◆ Your objective ◆
Each line of the listing below must be retyped as given.

◆ Data in this exercise ◆

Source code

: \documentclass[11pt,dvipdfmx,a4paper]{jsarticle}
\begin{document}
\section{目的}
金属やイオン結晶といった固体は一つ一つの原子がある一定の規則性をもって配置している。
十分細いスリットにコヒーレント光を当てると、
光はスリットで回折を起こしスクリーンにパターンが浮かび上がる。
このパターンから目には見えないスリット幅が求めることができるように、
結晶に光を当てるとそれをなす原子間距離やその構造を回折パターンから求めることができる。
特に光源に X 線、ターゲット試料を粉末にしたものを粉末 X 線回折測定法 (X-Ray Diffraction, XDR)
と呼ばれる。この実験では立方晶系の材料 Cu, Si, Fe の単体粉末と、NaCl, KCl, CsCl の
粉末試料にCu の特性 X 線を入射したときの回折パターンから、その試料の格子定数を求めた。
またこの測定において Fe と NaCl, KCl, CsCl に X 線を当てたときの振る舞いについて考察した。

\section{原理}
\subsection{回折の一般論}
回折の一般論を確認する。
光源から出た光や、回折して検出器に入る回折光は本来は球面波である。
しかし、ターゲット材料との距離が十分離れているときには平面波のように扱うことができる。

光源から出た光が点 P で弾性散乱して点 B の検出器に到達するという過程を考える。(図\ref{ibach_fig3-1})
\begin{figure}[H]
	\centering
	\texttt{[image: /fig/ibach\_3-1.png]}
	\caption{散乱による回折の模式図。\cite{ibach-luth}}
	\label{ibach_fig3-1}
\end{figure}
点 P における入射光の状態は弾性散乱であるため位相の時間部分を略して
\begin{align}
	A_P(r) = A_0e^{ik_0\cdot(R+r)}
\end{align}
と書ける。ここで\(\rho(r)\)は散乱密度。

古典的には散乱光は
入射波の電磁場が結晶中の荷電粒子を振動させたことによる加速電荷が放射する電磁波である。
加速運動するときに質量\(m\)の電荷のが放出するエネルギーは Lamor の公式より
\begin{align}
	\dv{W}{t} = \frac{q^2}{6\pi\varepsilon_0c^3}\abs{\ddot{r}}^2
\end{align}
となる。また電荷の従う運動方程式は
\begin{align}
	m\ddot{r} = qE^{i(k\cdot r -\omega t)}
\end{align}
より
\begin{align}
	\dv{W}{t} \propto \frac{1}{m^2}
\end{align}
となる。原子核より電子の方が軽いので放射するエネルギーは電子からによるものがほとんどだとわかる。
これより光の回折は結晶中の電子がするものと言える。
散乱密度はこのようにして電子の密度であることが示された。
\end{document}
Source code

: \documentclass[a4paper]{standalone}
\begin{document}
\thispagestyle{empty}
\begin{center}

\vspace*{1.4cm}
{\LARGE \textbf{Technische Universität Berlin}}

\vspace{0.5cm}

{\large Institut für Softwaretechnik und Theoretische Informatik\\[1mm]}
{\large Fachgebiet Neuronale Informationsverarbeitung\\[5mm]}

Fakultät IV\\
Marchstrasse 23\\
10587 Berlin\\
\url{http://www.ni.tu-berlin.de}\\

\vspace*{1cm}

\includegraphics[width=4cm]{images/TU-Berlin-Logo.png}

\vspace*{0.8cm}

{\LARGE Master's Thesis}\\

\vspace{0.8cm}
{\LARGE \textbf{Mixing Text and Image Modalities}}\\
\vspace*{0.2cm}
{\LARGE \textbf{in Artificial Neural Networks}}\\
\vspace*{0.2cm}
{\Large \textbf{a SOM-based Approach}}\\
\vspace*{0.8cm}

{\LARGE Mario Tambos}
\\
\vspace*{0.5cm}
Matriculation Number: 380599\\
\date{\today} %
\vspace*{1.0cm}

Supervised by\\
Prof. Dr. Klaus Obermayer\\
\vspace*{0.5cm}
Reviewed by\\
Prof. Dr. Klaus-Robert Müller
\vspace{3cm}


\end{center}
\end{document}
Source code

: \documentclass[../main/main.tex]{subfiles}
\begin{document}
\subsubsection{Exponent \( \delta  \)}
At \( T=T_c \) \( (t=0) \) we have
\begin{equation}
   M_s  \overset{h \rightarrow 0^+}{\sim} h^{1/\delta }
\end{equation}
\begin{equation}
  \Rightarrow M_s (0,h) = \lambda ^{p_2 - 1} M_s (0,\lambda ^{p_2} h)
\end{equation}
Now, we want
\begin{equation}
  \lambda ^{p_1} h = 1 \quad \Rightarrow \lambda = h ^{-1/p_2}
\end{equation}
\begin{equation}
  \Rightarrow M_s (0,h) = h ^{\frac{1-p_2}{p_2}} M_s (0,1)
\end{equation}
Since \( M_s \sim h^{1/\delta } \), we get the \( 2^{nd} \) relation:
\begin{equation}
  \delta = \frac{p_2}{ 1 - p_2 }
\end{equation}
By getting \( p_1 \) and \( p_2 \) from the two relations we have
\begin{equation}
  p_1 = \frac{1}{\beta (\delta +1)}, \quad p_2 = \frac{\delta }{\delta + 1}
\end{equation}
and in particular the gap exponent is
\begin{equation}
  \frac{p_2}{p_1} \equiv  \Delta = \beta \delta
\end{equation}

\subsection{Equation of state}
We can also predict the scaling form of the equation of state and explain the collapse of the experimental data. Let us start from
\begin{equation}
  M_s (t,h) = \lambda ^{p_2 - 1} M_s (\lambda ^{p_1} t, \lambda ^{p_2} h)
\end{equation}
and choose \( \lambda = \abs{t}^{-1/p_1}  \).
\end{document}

◆ Written solution ◆
Source code

: \documentclass[11pt,dvipdfmx,a4paper]{jsarticle}
\begin{document}
\section{目的}
金属やイオン結晶といった固体は一つ一つの原子がある一定の規則性をもって配置している。
十分細いスリットにコヒーレント光を当てると、
光はスリットで回折を起こしスクリーンにパターンが浮かび上がる。
このパターンから目には見えないスリット幅が求めることができるように、
結晶に光を当てるとそれをなす原子間距離やその構造を回折パターンから求めることができる。
特に光源に X 線、ターゲット試料を粉末にしたものを粉末 X 線回折測定法 (X-Ray Diffraction, XDR)
と呼ばれる。この実験では立方晶系の材料 Cu, Si, Fe の単体粉末と、NaCl, KCl, CsCl の
粉末試料にCu の特性 X 線を入射したときの回折パターンから、その試料の格子定数を求めた。
またこの測定において Fe と NaCl, KCl, CsCl に X 線を当てたときの振る舞いについて考察した。

\section{原理}
\subsection{回折の一般論}
回折の一般論を確認する。
光源から出た光や、回折して検出器に入る回折光は本来は球面波である。
しかし、ターゲット材料との距離が十分離れているときには平面波のように扱うことができる。

光源から出た光が点 P で弾性散乱して点 B の検出器に到達するという過程を考える。(図\ref{ibach_fig3-1})
\begin{figure}[H]
	\centering
	\texttt{[image: /fig/ibach\_3-1.png]}
	\caption{散乱による回折の模式図。\cite{ibach-luth}}
	\label{ibach_fig3-1}
\end{figure}
点 P における入射光の状態は弾性散乱であるため位相の時間部分を略して
\begin{align}
	A_P(r) = A_0e^{ik_0\cdot(R+r)}
\end{align}
と書ける。ここで\(\rho(r)\)は散乱密度。

古典的には散乱光は
入射波の電磁場が結晶中の荷電粒子を振動させたことによる加速電荷が放射する電磁波である。
加速運動するときに質量\(m\)の電荷のが放出するエネルギーは Lamor の公式より
\begin{align}
	\dv{W}{t} = \frac{q^2}{6\pi\varepsilon_0c^3}\abs{\ddot{r}}^2
\end{align}
となる。また電荷の従う運動方程式は
\begin{align}
	m\ddot{r} = qE^{i(k\cdot r -\omega t)}
\end{align}
より
\begin{align}
	\dv{W}{t} \propto \frac{1}{m^2}
\end{align}
となる。原子核より電子の方が軽いので放射するエネルギーは電子からによるものがほとんどだとわかる。
これより光の回折は結晶中の電子がするものと言える。
散乱密度はこのようにして電子の密度であることが示された。
\end{document}
Source code

: \documentclass[a4paper]{standalone}
\begin{document}
\thispagestyle{empty}
\begin{center}

\vspace*{1.4cm}
{\LARGE \textbf{Technische Universität Berlin}}

\vspace{0.5cm}

{\large Institut für Softwaretechnik und Theoretische Informatik\\[1mm]}
{\large Fachgebiet Neuronale Informationsverarbeitung\\[5mm]}

Fakultät IV\\
Marchstrasse 23\\
10587 Berlin\\
\url{http://www.ni.tu-berlin.de}\\

\vspace*{1cm}

\includegraphics[width=4cm]{images/TU-Berlin-Logo.png}

\vspace*{0.8cm}

{\LARGE Master's Thesis}\\

\vspace{0.8cm}
{\LARGE \textbf{Mixing Text and Image Modalities}}\\
\vspace*{0.2cm}
{\LARGE \textbf{in Artificial Neural Networks}}\\
\vspace*{0.2cm}
{\Large \textbf{a SOM-based Approach}}\\
\vspace*{0.8cm}

{\LARGE Mario Tambos}
\\
\vspace*{0.5cm}
Matriculation Number: 380599\\
\date{\today} %
\vspace*{1.0cm}

Supervised by\\
Prof. Dr. Klaus Obermayer\\
\vspace*{0.5cm}
Reviewed by\\
Prof. Dr. Klaus-Robert Müller
\vspace{3cm}


\end{center}
\end{document}
Source code

: \documentclass[../main/main.tex]{subfiles}
\begin{document}
\subsubsection{Exponent \( \delta  \)}
At \( T=T_c \) \( (t=0) \) we have
\begin{equation}
   M_s  \overset{h \rightarrow 0^+}{\sim} h^{1/\delta }
\end{equation}
\begin{equation}
  \Rightarrow M_s (0,h) = \lambda ^{p_2 - 1} M_s (0,\lambda ^{p_2} h)
\end{equation}
Now, we want
\begin{equation}
  \lambda ^{p_1} h = 1 \quad \Rightarrow \lambda = h ^{-1/p_2}
\end{equation}
\begin{equation}
  \Rightarrow M_s (0,h) = h ^{\frac{1-p_2}{p_2}} M_s (0,1)
\end{equation}
Since \( M_s \sim h^{1/\delta } \), we get the \( 2^{nd} \) relation:
\begin{equation}
  \delta = \frac{p_2}{ 1 - p_2 }
\end{equation}
By getting \( p_1 \) and \( p_2 \) from the two relations we have
\begin{equation}
  p_1 = \frac{1}{\beta (\delta +1)}, \quad p_2 = \frac{\delta }{\delta + 1}
\end{equation}
and in particular the gap exponent is
\begin{equation}
  \frac{p_2}{p_1} \equiv  \Delta = \beta \delta
\end{equation}

\subsection{Equation of state}
We can also predict the scaling form of the equation of state and explain the collapse of the experimental data. Let us start from
\begin{equation}
  M_s (t,h) = \lambda ^{p_2 - 1} M_s (\lambda ^{p_1} t, \lambda ^{p_2} h)
\end{equation}
and choose \( \lambda = \abs{t}^{-1/p_1}  \).
\end{document}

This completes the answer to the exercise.